On Tue, Sep 15, 2020 at 12:07 AM Shakeel Butt <shakeelb@google.com> wrote:
>
> On Sun, Sep 13, 2020 at 12:01 AM Muchun Song <songmuchun@bytedance.com> wrote:
> >
> > In the cgroup v1, we have a numa_stat interface. This is useful for
> > providing visibility into the numa locality information within an
> > memcg since the pages are allowed to be allocated from any physical
> > node. One of the use cases is evaluating application performance by
> > combining this information with the application's CPU allocation.
> > But the cgroup v2 does not.

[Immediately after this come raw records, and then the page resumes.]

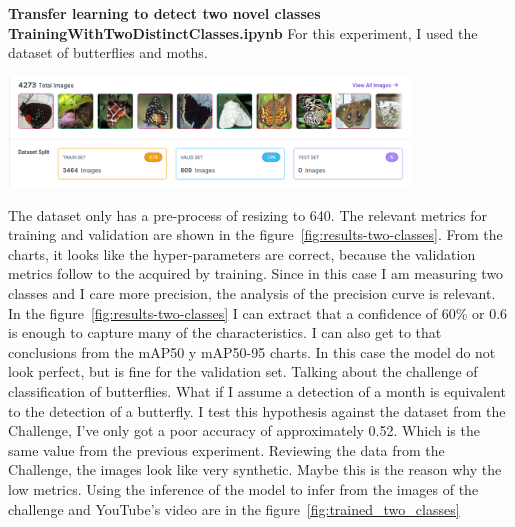 \documentclass{cpsc202}
\begin{document}
    \newpage
    \textbf{Transfer learning to detect two novel classes}
    \Large\textbf{TrainingWithTwoDistinctClasses.ipynb}
    For this experiment, I used the dataset of butterflies and moths.
    \begin{center}
        \includegraphics[width=0.8\textwidth]{trained_two_classes/dataset_two_classes}
    \end{center}
    The dataset only has a pre-process of resizing to 640.
    The relevant metrics for training and validation are shown in the figure~\ref{fig:results-two-classes}.
    From the charts, it looks like the hyper-parameters are correct, because the validation metrics follow to the acquired by training.
    Since in this case I am measuring two classes and I care more precision, the analysis of the precision curve is relevant.
    In the figure~\ref{fig:results-two-classes} I can extract that a confidence of 60\% or 0.6 is enough to capture many of the characteristics.
    I can also get to that conclusions from the mAP50 y mAP50-95 charts.
    In this case the model do not look perfect, but is fine for the validation set.
    Talking about the challenge of classification of butterflies.
    What if I assume a detection of a month is equivalent to the detection of a butterfly.
    I test this hypothesis against the dataset from the Challenge, I've only got a poor accuracy of approximately 0.52.
    Which is the same value from the previous experiment.
    Reviewing the data from the Challenge, the images look like very synthetic.
    Maybe this is the reason why the low metrics.
    Using the inference of the model to infer from the images of the challenge and YouTube's video are in the figure~\ref{fig:trained_two_classes}
\end{document}
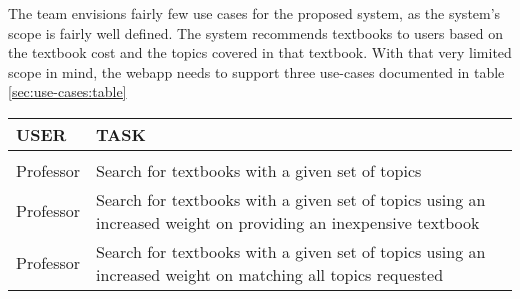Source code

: The team envisions fairly few use cases for the proposed system, as
the system's scope is fairly well defined.
The system recommends textbooks to users based on the textbook cost
and the topics covered in that textbook.
With that very limited scope in mind, the webapp needs to support
three use-cases documented in table \ref{sec:use-cases:table}

\begin{table*}[h]
  \centering
  \caption{Use Cases}
  \begin{tabular}{l p{5cm}}
    \bf USER & \bf TASK \\ \hline \\
    Professor & Search for textbooks with a given set of topics \\
    Professor & Search for textbooks with a given set of topics using
                an increased weight on providing an inexpensive
                textbook \\
    Professor & Search for textbooks with a given set of topics using
                an increased weight on matching all topics requested 
  \end{tabular} \label{sec:use-cases:table}

\end{table*}

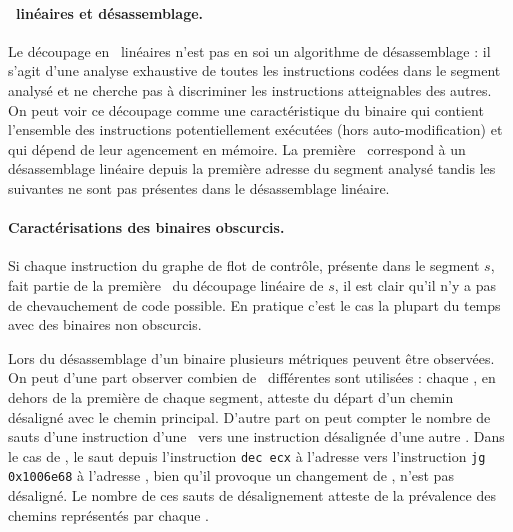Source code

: \paragraph{\Layers\ linéaires et désassemblage.}
Le découpage en \layers\ linéaires n'est pas en soi un algorithme de désassemblage : il s'agit d'une analyse exhaustive de toutes les instructions codées dans le segment analysé et ne cherche pas à discriminer les instructions atteignables des autres.
On peut voir ce découpage comme une caractéristique du binaire qui contient l'ensemble des instructions potentiellement exécutées (hors auto-modification) et qui dépend de leur agencement en mémoire.
La première \layer\ correspond à un désassemblage linéaire depuis la première adresse du segment analysé tandis les suivantes ne sont pas présentes dans le désassemblage linéaire.

\paragraph{Caractérisations des binaires obscurcis.}
Si chaque instruction du graphe de flot de contrôle, présente dans le segment $s$, fait partie de la première \layer\ du découpage linéaire de $s$, il est clair qu'il n'y a pas de chevauchement de code possible.
En pratique c'est le cas la plupart du temps avec des binaires non obscurcis.

Lors du désassemblage d'un binaire plusieurs métriques peuvent être observées.
On peut d'une part observer combien de \layers\ différentes sont utilisées : chaque \layer, en dehors de la première de chaque segment, atteste du départ d'un chemin désaligné avec le chemin principal.
D'autre part on peut compter le nombre de sauts d'une instruction d'une \layer\ vers une instruction désalignée d'une autre \layer. Dans le cas de \telock, le saut depuis l'instruction \texttt{dec ecx} à l'adresse  vers l'instruction \texttt{jg 0x1006e68} à l'adresse , bien qu'il provoque un changement de \layer, n'est pas désaligné. Le nombre de ces sauts de désalignement atteste de la prévalence des chemins représentés par chaque \layer.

So this patch adds the missing information.
> >
> > Signed-off-by: Muchun Song <songmuchun@bytedance.com>
> > Suggested-by: Shakeel Butt <shakeelb@google.com>
> > Reported-by: kernel test robot <lkp@intel.com>
> > ---
> [snip]
> > +
> > +static struct numa_stat numa_stats[] = {
> > +       { "anon", PAGE_SIZE, NR_ANON_MAPPED },
> > +       { "file", PAGE_SIZE, NR_FILE_PAGES },
> > +       { "kernel_stack", 1024, NR_KERNEL_STACK_KB },
> > +       { "shmem", PAGE_SIZE, NR_SHMEM },
> > +       { "file_mapped", PAGE_SIZE, NR_FILE_MAPPED },
> > +       { "file_dirty", PAGE_SIZE, NR_FILE_DIRTY },
> > +       { "file_writeback", PAGE_SIZE, NR_WRITEBACK },
> > +#ifdef CONFIG_TRANSPARENT_HUGEPAGE
> > +       /*
> > +        * The ratio will be initialized in numa_stats_init(). Because
> > +        * on some architectures, the macro of HPAGE_PMD_SIZE is not
> > +        * constant(e.g. powerpc).
> > +        */
> > +       { "anon_thp", 0, NR_ANON_THPS },
> > +#endif
> > +       { "inactive_anon", PAGE_SIZE, NR_INACTIVE_ANON },
> > +       { "active_anon", PAGE_SIZE, NR_ACTIVE_ANON },
> > +       { "inactive_file", PAGE_SIZE, NR_INACTIVE_FILE },
> > +       { "active_file", PAGE_SIZE, NR_ACTIVE_FILE },
> > +       { "unevictable", PAGE_SIZE, NR_UNEVICTABLE },
> > +       { "slab_reclaimable", 1, NR_SLAB_RECLAIMABLE_B },
> > +       { "slab_unreclaimable", 1, NR_SLAB_UNRECLAIMABLE_B },
> > +};
> > +
> > +static int __init numa_stats_init(void)
> > +{
> > +       int i;
> > +
> > +       for (i = 0; i < ARRAY_SIZE(numa_stats); i++) {
> > +#ifdef CONFIG_TRANSPARENT_HUGEPAGE
> > +               if (numa_stats[i].idx == NR_ANON_THPS)
> > +                       numa_stats[i].ratio = HPAGE_PMD_SIZE;
> > +#endif
> > +       }
>
> The for loop seems excessive but I don't really have a good alternative.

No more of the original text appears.